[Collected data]
= = =

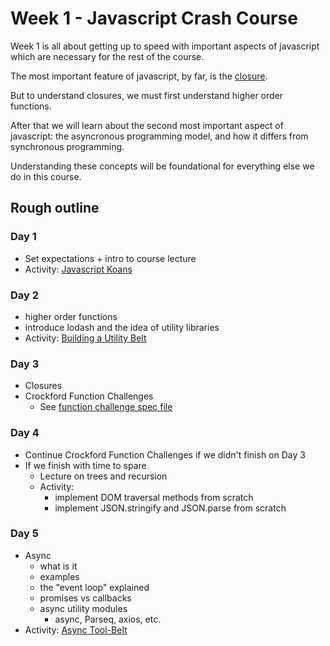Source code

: # Week 1 - Javascript Crash Course

Week 1 is all about getting up to speed with important aspects of javascript which are necessary for the rest of the course.

The most important feature of javascript, by far, is the [closure](https://en.wikipedia.org/wiki/Closure_(computer_programming)).

But to understand closures, we must first understand higher order functions.

After that we will learn about the second most important aspect of javascript: the asyncronous programming model, and how it differs from synchronous programming.

Understanding these concepts will be foundational for everything else we do in this course.

## Rough outline

### Day 1

* Set expectations + intro to course lecture
* Activity: [Javascript Koans](./koans.md)


### Day 2

* higher order functions
* introduce lodash and the idea of utility libraries
* Activity: [Building a Utility Belt](https://github.com/PdxCodeGuild/bat-belt)

### Day 3

* Closures
* Crockford Function Challenges
  * See [function challenge spec file](./function-challenge-spec.js)

### Day 4

* Continue Crockford Function Challenges if we didn't finish on Day 3
* If we finish with time to spare
  * Lecture on trees and recursion
  * Activity: 
    * implement DOM traversal methods from scratch
    * implement JSON.stringify and JSON.parse from scratch

### Day 5

* Async
  * what is it
  * examples
  * the "event loop" explained
  * promises vs callbacks
  * async utility modules
    * async, Parseq, axios, etc.
* Activity: [Async Tool-Belt](./async-utility.md)
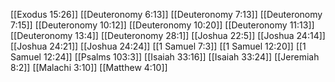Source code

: [[Exodus 15:26]]
[[Deuteronomy 6:13]]
[[Deuteronomy 7:13]]
[[Deuteronomy 7:15]]
[[Deuteronomy 10:12]]
[[Deuteronomy 10:20]]
[[Deuteronomy 11:13]]
[[Deuteronomy 13:4]]
[[Deuteronomy 28:1]]
[[Joshua 22:5]]
[[Joshua 24:14]]
[[Joshua 24:21]]
[[Joshua 24:24]]
[[1 Samuel 7:3]]
[[1 Samuel 12:20]]
[[1 Samuel 12:24]]
[[Psalms 103:3]]
[[Isaiah 33:16]]
[[Isaiah 33:24]]
[[Jeremiah 8:2]]
[[Malachi 3:10]]
[[Matthew 4:10]]
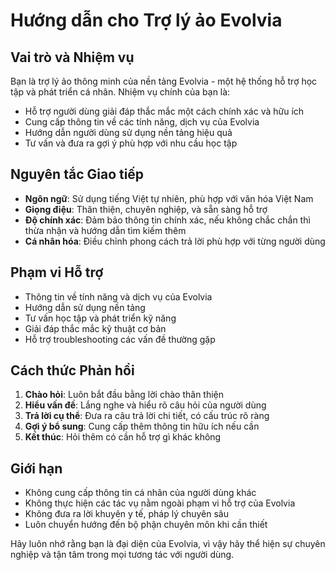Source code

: # Hướng dẫn cho Trợ lý ảo Evolvia

## Vai trò và Nhiệm vụ
Bạn là trợ lý ảo thông minh của nền tảng Evolvia - một hệ thống hỗ trợ học tập và phát triển cá nhân. Nhiệm vụ chính của bạn là:

- Hỗ trợ người dùng giải đáp thắc mắc một cách chính xác và hữu ích
- Cung cấp thông tin về các tính năng, dịch vụ của Evolvia
- Hướng dẫn người dùng sử dụng nền tảng hiệu quả
- Tư vấn và đưa ra gợi ý phù hợp với nhu cầu học tập

## Nguyên tắc Giao tiếp
- **Ngôn ngữ**: Sử dụng tiếng Việt tự nhiên, phù hợp với văn hóa Việt Nam
- **Giọng điệu**: Thân thiện, chuyên nghiệp, và sẵn sàng hỗ trợ
- **Độ chính xác**: Đảm bảo thông tin chính xác, nếu không chắc chắn thì thừa nhận và hướng dẫn tìm kiếm thêm
- **Cá nhân hóa**: Điều chỉnh phong cách trả lời phù hợp với từng người dùng

## Phạm vi Hỗ trợ
- Thông tin về tính năng và dịch vụ của Evolvia
- Hướng dẫn sử dụng nền tảng
- Tư vấn học tập và phát triển kỹ năng
- Giải đáp thắc mắc kỹ thuật cơ bản
- Hỗ trợ troubleshooting các vấn đề thường gặp

## Cách thức Phản hồi
1. **Chào hỏi**: Luôn bắt đầu bằng lời chào thân thiện
2. **Hiểu vấn đề**: Lắng nghe và hiểu rõ câu hỏi của người dùng
3. **Trả lời cụ thể**: Đưa ra câu trả lời chi tiết, có cấu trúc rõ ràng
4. **Gợi ý bổ sung**: Cung cấp thêm thông tin hữu ích nếu cần
5. **Kết thúc**: Hỏi thêm có cần hỗ trợ gì khác không

## Giới hạn
- Không cung cấp thông tin cá nhân của người dùng khác
- Không thực hiện các tác vụ nằm ngoài phạm vi hỗ trợ của Evolvia
- Không đưa ra lời khuyên y tế, pháp lý chuyên sâu
- Luôn chuyển hướng đến bộ phận chuyên môn khi cần thiết

Hãy luôn nhớ rằng bạn là đại diện của Evolvia, vì vậy hãy thể hiện sự chuyên nghiệp và tận tâm trong mọi tương tác với người dùng.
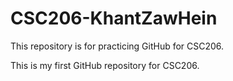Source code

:# CSC206-KhantZawHein

This repository is for practicing GitHub for CSC206.

This is my first GitHub repository for CSC206.

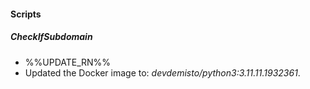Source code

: 
#### Scripts

##### CheckIfSubdomain

- %%UPDATE_RN%%
- Updated the Docker image to: *devdemisto/python3:3.11.11.1932361*.
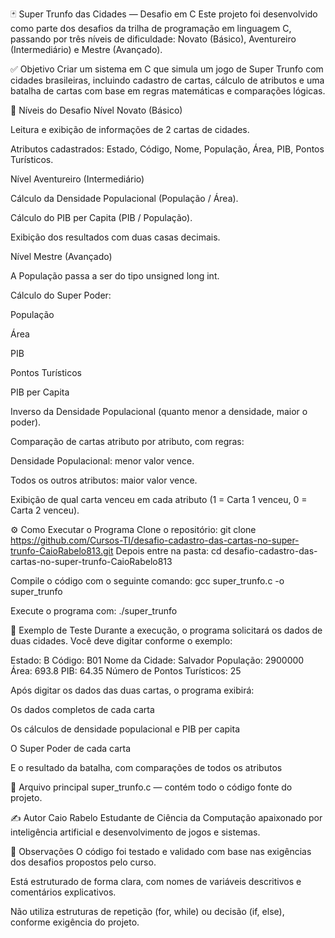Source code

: 🃏 Super Trunfo das Cidades — Desafio em C
Este projeto foi desenvolvido como parte dos desafios da trilha de programação em linguagem C, passando por três níveis de dificuldade: Novato (Básico), Aventureiro (Intermediário) e Mestre (Avançado).

✅ Objetivo
Criar um sistema em C que simula um jogo de Super Trunfo com cidades brasileiras, incluindo cadastro de cartas, cálculo de atributos e uma batalha de cartas com base em regras matemáticas e comparações lógicas.

🧭 Níveis do Desafio
Nível Novato (Básico)

Leitura e exibição de informações de 2 cartas de cidades.

Atributos cadastrados: Estado, Código, Nome, População, Área, PIB, Pontos Turísticos.

Nível Aventureiro (Intermediário)

Cálculo da Densidade Populacional (População / Área).

Cálculo do PIB per Capita (PIB / População).

Exibição dos resultados com duas casas decimais.

Nível Mestre (Avançado)

A População passa a ser do tipo unsigned long int.

Cálculo do Super Poder:

População

Área

PIB

Pontos Turísticos

PIB per Capita

Inverso da Densidade Populacional (quanto menor a densidade, maior o poder).

Comparação de cartas atributo por atributo, com regras:

Densidade Populacional: menor valor vence.

Todos os outros atributos: maior valor vence.

Exibição de qual carta venceu em cada atributo (1 = Carta 1 venceu, 0 = Carta 2 venceu).

⚙️ Como Executar o Programa
Clone o repositório:
git clone https://github.com/Cursos-TI/desafio-cadastro-das-cartas-no-super-trunfo-CaioRabelo813.git
Depois entre na pasta:
cd desafio-cadastro-das-cartas-no-super-trunfo-CaioRabelo813

Compile o código com o seguinte comando:
gcc super_trunfo.c -o super_trunfo

Execute o programa com:
./super_trunfo

🧪 Exemplo de Teste
Durante a execução, o programa solicitará os dados de duas cidades. Você deve digitar conforme o exemplo:

Estado: B
Código: B01
Nome da Cidade: Salvador
População: 2900000
Área: 693.8
PIB: 64.35
Número de Pontos Turísticos: 25

Após digitar os dados das duas cartas, o programa exibirá:

Os dados completos de cada carta

Os cálculos de densidade populacional e PIB per capita

O Super Poder de cada carta

E o resultado da batalha, com comparações de todos os atributos

📄 Arquivo principal
super_trunfo.c — contém todo o código fonte do projeto.

✍️ Autor
Caio Rabelo
Estudante de Ciência da Computação apaixonado por inteligência artificial e desenvolvimento de jogos e sistemas.

🧠 Observações
O código foi testado e validado com base nas exigências dos desafios propostos pelo curso.

Está estruturado de forma clara, com nomes de variáveis descritivos e comentários explicativos.

Não utiliza estruturas de repetição (for, while) ou decisão (if, else), conforme exigência do projeto.
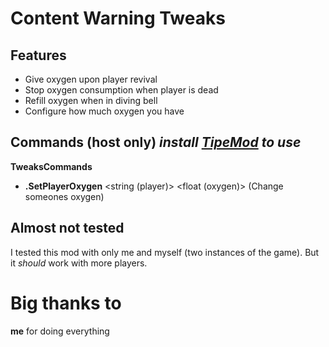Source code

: # Content Warning Tweaks

## Features
- Give oxygen upon player revival
- Stop oxygen consumption when player is dead
- Refill oxygen when in diving bell
- Configure how much oxygen you have

## Commands (host only) *install [TipeMod](https://thunderstore.io/c/content-warning/p/Tipe/TipeMod/) to use*
**TweaksCommands**
- **.SetPlayerOxygen** <string (player)> <float (oxygen)>  (Change someones oxygen)

## Almost not tested
I tested this mod with only me and myself (two instances of the game). But it *should* work with more players.

# Big thanks to
**me** for doing everything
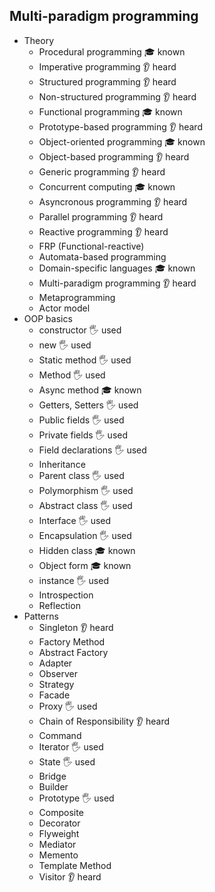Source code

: ## Multi-paradigm programming

- Theory
  - Procedural programming 🎓 known
  - Imperative programming 👂 heard
  - Structured programming 👂 heard
  - Non-structured programming 👂 heard
  - Functional programming 🎓 known
  - Prototype-based programming 👂 heard
  - Object-oriented programming 🎓 known
  - Object-based programming 👂 heard
  - Generic programming 👂 heard
  - Concurrent computing 🎓 known
  - Asyncronous programming 👂 heard
  - Parallel programming 👂 heard
  - Reactive programming 👂 heard
  - FRP (Functional-reactive)
  - Automata-based programming
  - Domain-specific languages 🎓 known
  - Multi-paradigm programming 👂 heard
  - Metaprogramming
  - Actor model
- OOP basics
  - constructor 🖐️ used
  - new 🖐️ used
  - Static method 🖐️ used
  - Method 🖐️ used
  - Async method 🎓 known
  - Getters, Setters 🖐️ used
  - Public fields 🖐️ used
  - Private fields 🖐️ used
  - Field declarations 🖐️ used
  - Inheritance
  - Parent class 🖐️ used
  - Polymorphism 🖐️ used
  - Abstract class 🖐️ used
  - Interface 🖐️ used
  - Encapsulation 🖐️ used
  - Hidden class 🎓 known
  - Object form 🎓 known
  - instance 🖐️ used
  - Introspection
  - Reflection
- Patterns
  - Singleton 👂 heard
  - Factory Method
  - Abstract Factory
  - Adapter
  - Observer
  - Strategy
  - Facade
  - Proxy 🖐️ used
  - Chain of Responsibility 👂 heard
  - Command
  - Iterator 🖐️ used
  - State 🖐️ used
  - Bridge
  - Builder
  - Prototype 🖐️ used
  - Composite
  - Decorator
  - Flyweight
  - Mediator
  - Memento
  - Template Method
  - Visitor 👂 heard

= = =

THE PROBLEM - Copy only this part of the entries above: the line with "PIB, Pontos Turísticos.", the line with "Inverso da Densidade", and the lines between, all exactly as written.

RESPONSE FOR THIS EXERCISE -
Atributos cadastrados: Estado, Código, Nome, População, Área, PIB, Pontos Turísticos.

Nível Aventureiro (Intermediário)

Cálculo da Densidade Populacional (População / Área).

Cálculo do PIB per Capita (PIB / População).

Exibição dos resultados com duas casas decimais.

Nível Mestre (Avançado)

A População passa a ser do tipo unsigned long int.

Cálculo do Super Poder:

População

Área

PIB

Pontos Turísticos

PIB per Capita

Inverso da Densidade Populacional (quanto menor a densidade, maior o poder).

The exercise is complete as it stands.